School is in session from approximately 8:00 AM to 3:00 PM for 180 days of the year. The number of student support services provided to students to take care of non-academic needs has grown exponentially over the past few decades. This includes breakfast, lunch, and even dinner meals for many, physical exercise, athletics, and a wide variety of extra-curricular programs. But there are 24 hours in a day and 365 days in a year. Students are away from school longer than they are with us. Their access to learning opportunities and support during this time makes the difference in success or failure in dealing with life’s challenges. For this reason Mecklenburg County Public Schools are looking to make partnerships with programs to provide what is called “wrap-around services” for students during the time that schools are not open.
There are many programs for students already providing wrap-around services. Last week this article focused on the importance of informal education programs including summer camps, boy and girl scouts, career programs provided by business and industry, summer school, and even athletic programs. These programs challenge participants to engage and apply the material that they have learned in the classroom (though they may not recognize that they are doing so.) Social and soft skills are also reinforced in these programs. However, many of our students are not able to participate in or get support from these programs. It is imperative that ways are found to support these students as they engage the career literacy, academic and skill development, and community engagement programs we are advocating for the 21st Century Schools. How do we do this?
Churches and civic groups like the YMCA provide wonderful life-support amenities to local communities and are not limited to structured timetables. Mecklenburg County Public Schools seeks to create partnerships with organizations of this type that would provide wrap-around services to students. How could this work? There are several possible examples to consider:
- · Most academic resources are now available through the Internet. This includes textbook materials, research information, content video, online assessment, and even tutorial services. Teachers use this in the classroom and are well served to refer students to this material for homework. How do students without high-speed access at home complete their work? Churches, libraries, or civic organizations willing to make a place for students after school, on weekends, or during the summer, could set up access for students. It would be even better to have retirees and other volunteers serve as mentors to reinforce student effort. Technology can be used to directly connect the out-of-school academic activities to the assignments given in the classroom.
- · Students need opportunity for physical activity. The YMCA has offered to help create appropriate activity programs with any partner that will provide wrap-around support for students.
- · Some students depend upon their schools to provide consistent meals for nourishment. MCPS is very pleased to have secured federal and state support to provide afternoon snacks and even evening meals for students that participate in after school activities. This support can be extended to programs that are providing approved wrap-around services.
- · The development of strong reading skills is critical to success in life. Reading skills are developed only by significant time devoted to reading. Wrap-around service centers can be supplied with an abundance of reading supplies and could have volunteers support student reading development. Math and writing development can also be supported.

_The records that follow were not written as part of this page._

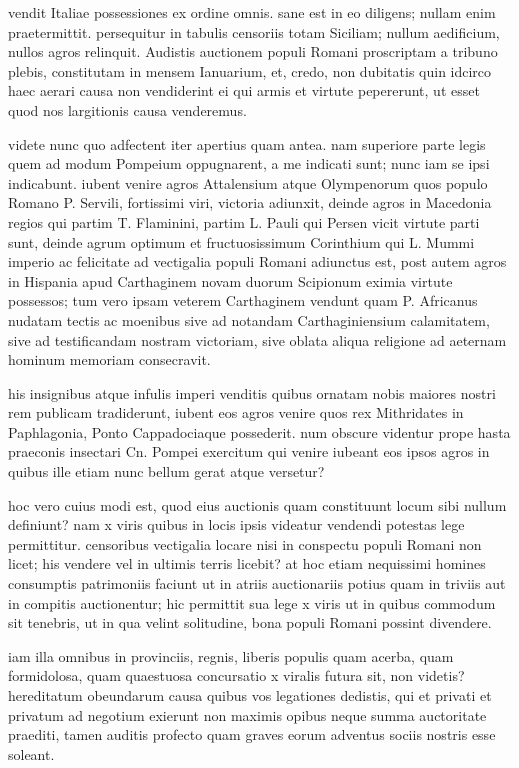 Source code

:  vendit Italiae possessiones ex ordine omnis. sane est in eo diligens; nullam enim praetermittit. persequitur in tabulis censoriis totam Siciliam; nullum aedificium, nullos agros relinquit. Audistis auctionem populi Romani proscriptam a tribuno plebis, constitutam in mensem Ianuarium, et, credo, non dubitatis quin idcirco haec aerari causa non vendiderint ei qui armis et virtute pepererunt, ut esset quod nos largitionis causa venderemus.

 videte nunc quo adfectent iter apertius quam antea. nam superiore parte legis quem ad modum Pompeium oppugnarent, a me indicati sunt; nunc iam se ipsi indicabunt. iubent venire agros Attalensium atque Olympenorum quos populo Romano P. Servili, fortissimi viri, victoria adiunxit, deinde agros in Macedonia regios qui partim T. Flaminini, partim L. Pauli qui Persen vicit virtute parti sunt, deinde agrum optimum et fructuosissimum Corinthium qui L. Mummi imperio ac felicitate ad vectigalia populi Romani adiunctus est, post autem agros in Hispania apud Carthaginem novam duorum Scipionum eximia virtute possessos; tum vero ipsam veterem Carthaginem vendunt quam P. Africanus nudatam tectis ac moenibus sive ad notandam Carthaginiensium calamitatem, sive ad testificandam nostram victoriam, sive oblata aliqua religione ad aeternam hominum memoriam consecravit.

 his insignibus atque infulis imperi venditis quibus ornatam nobis maiores nostri rem publicam tradiderunt, iubent eos agros venire quos rex Mithridates in Paphlagonia, Ponto Cappadociaque possederit. num obscure videntur prope hasta praeconis insectari Cn. Pompei exercitum qui venire iubeant eos ipsos agros in quibus ille etiam nunc bellum gerat atque versetur?

 hoc vero cuius modi est, quod eius auctionis quam constituunt locum sibi nullum definiunt? nam x viris quibus in locis ipsis videatur vendendi potestas lege permittitur. censoribus vectigalia locare nisi in conspectu populi Romani non licet; his vendere vel in ultimis terris licebit? at hoc etiam nequissimi homines consumptis patrimoniis faciunt ut in atriis auctionariis potius quam in triviis aut in compitis auctionentur; hic permittit sua lege x viris ut in quibus commodum sit tenebris, ut in qua velint solitudine, bona populi Romani possint divendere.

 iam illa omnibus in provinciis, regnis, liberis populis quam acerba, quam formidolosa, quam quaestuosa concursatio x viralis futura sit, non videtis? hereditatum obeundarum causa quibus vos legationes dedistis, qui et privati et privatum ad negotium exierunt non maximis opibus neque summa auctoritate praediti, tamen auditis profecto quam graves eorum adventus sociis nostris esse soleant.

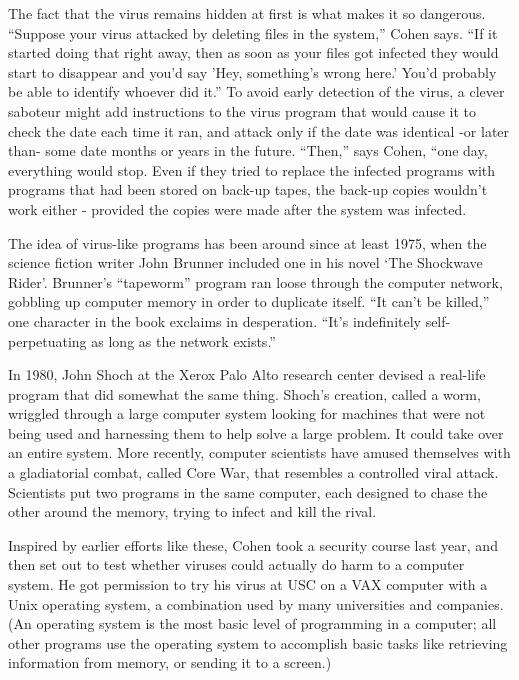   The fact that the virus remains hidden at first is what makes it  so 
dangerous.  ``Suppose  your  virus  attacked by deleting files  in  the 
system,''  Cohen says.  ``If it started doing that right away,  then  as 
soon  as  your files got infected they would start  to  disappear  and 
you'd  say  'Hey,  something's wrong here.' You'd probably be able  to 
identify  whoever did it.''  To avoid early detection of the  virus,  a 
clever saboteur might add instructions to the virus program that would 
cause  it to check the date each time it ran,  and attack only if  the 
date  was identical -or later than- some date months or years  in  the 
future.  ``Then,'' says Cohen,  ``one day, everything would stop. Even if 
they  tried  to replace the infected programs with programs  that  had 
been stored on back-up tapes,  the back-up copies wouldn't work either 
- provided the copies were made after the system was infected.  

  The idea of virus-like programs has been around since at least 1975, 
when the science fiction writer John Brunner included one in his novel 
`The Shockwave Rider'.  Brunner's ``tapeworm'' program ran loose through 
the  computer  network,  gobbling  up  computer  memory  in  order  to 
duplicate  itself.  ``It  can't be killed,'' one character in  the  book 
exclaims in desperation.  ``It's indefinitely self-perpetuating as long 
as the network exists.'' 

  In 1980, John Shoch at the Xerox Palo Alto research center devised a 
real-life program that did somewhat the same thing.  Shoch's creation, 
called  a worm,  wriggled through a large computer system looking  for 
machines  that were not being used and harnessing them to help solve a 
large problem.  It could take over an entire system.   More  recently, 
computer scientists have amused themselves with a gladiatorial combat, 
called Core War, that resembles a controlled viral attack.  Scientists 
put  two  programs in the same computer,  each designed to  chase  the 
other around the memory, trying to infect and kill the rival.  

  Inspired by earlier efforts like these, Cohen took a security course 
last year,  and then set out to test whether viruses could actually do 
harm  to a computer system.  He got permission to try his virus at USC 
on a VAX computer with a Unix operating system,  a combination used by 
many  universities  and companies.  (An operating system is  the  most 
basic level of programming in a computer;  all other programs use  the 
operating system to accomplish basic tasks like retrieving information 
from memory, or sending it to a screen.) 

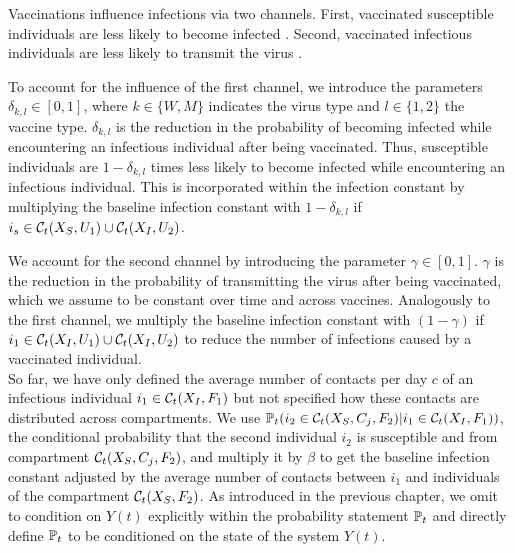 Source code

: Vaccinations influence infections via two channels. First, vaccinated susceptible individuals are less likely to become infected \citep{Callaway.2021}. Second, vaccinated infectious individuals are less likely to transmit the virus \citep{Harris.2021}.

To account for the influence of the first channel, we introduce the parameters $\delta_{k,l} \in [0,1]$, where $k \in \{W, M\}$ indicates the virus type and $l \in \{ 1,2\}$ the vaccine type. $\delta_{k,l}$ is the reduction in the probability of becoming infected while encountering an infectious individual after being vaccinated. Thus, susceptible individuals are $1 - \delta_{k,l}$ times less likely to become infected while encountering an infectious individual. This is incorporated within the infection constant by multiplying the baseline infection constant with $1 - \delta_{k,l}$ if $i_s \in \mathcal{C}_t(X_S, U_1) \cup \mathcal{C}_t(X_I, U_2)$.

We account for the second channel by introducing the parameter $\gamma \in [0,1]$. $\gamma$ is the reduction in the probability of transmitting the virus after being vaccinated, which we assume to be constant over time and across vaccines. Analogously to the first channel, we  multiply the baseline infection constant with $(1 - \gamma)$ if $i_1 \in \mathcal{C}_t(X_I, U_1) \cup \mathcal{C}_t(X_I, U_2)$ to reduce the number of infections caused by a vaccinated individual.  \\

So far, we have only defined the average number of contacts per day $c$ of an infectious individual $i_1 \in \mathcal{C}_t(X_I, F_1)$ but not specified how these contacts are distributed across compartments. We use $\mathbb{P}_t(i_2 \in \mathcal{C}_t(X_S, C_j, F_2) | i_1 \in \mathcal{C}_t(X_I, F_1))$, the conditional probability that the second individual $i_2$ is susceptible and from compartment $\mathcal{C}_t(X_S, C_j, F_2)$, and multiply it by $\beta$ to get the baseline infection constant adjusted by the average number of contacts between $i_1$ and individuals of the compartment $\mathcal{C}_t(X_S, F_2)$. As introduced in the previous chapter, we omit to condition on $Y(t)$ explicitly within the probability statement $\mathbb{P}_t$ and directly define $\mathbb{P}_t$ to be conditioned on the state of the system $Y(t)$.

Obviously there are many other opportunities for support that churches and civic groups can provide through well-planned wrap-around centers. I am pleased as Superintendent to be engaged in conversations with leaders that are open to developing partnerships for this purpose. The schools are in a position, with parent permission, to transport students from school to the center. Each center would determine how much time they can make available to local students after school, on weekends, or during summer hours.
Our children are our most precious resource. We cannot afford to lose any to poverty or lack of resources. Wrap-around services may be the only way to make sure that we can meet the needs of all our students as we ask them to prepare for successful lives in the 21st Century.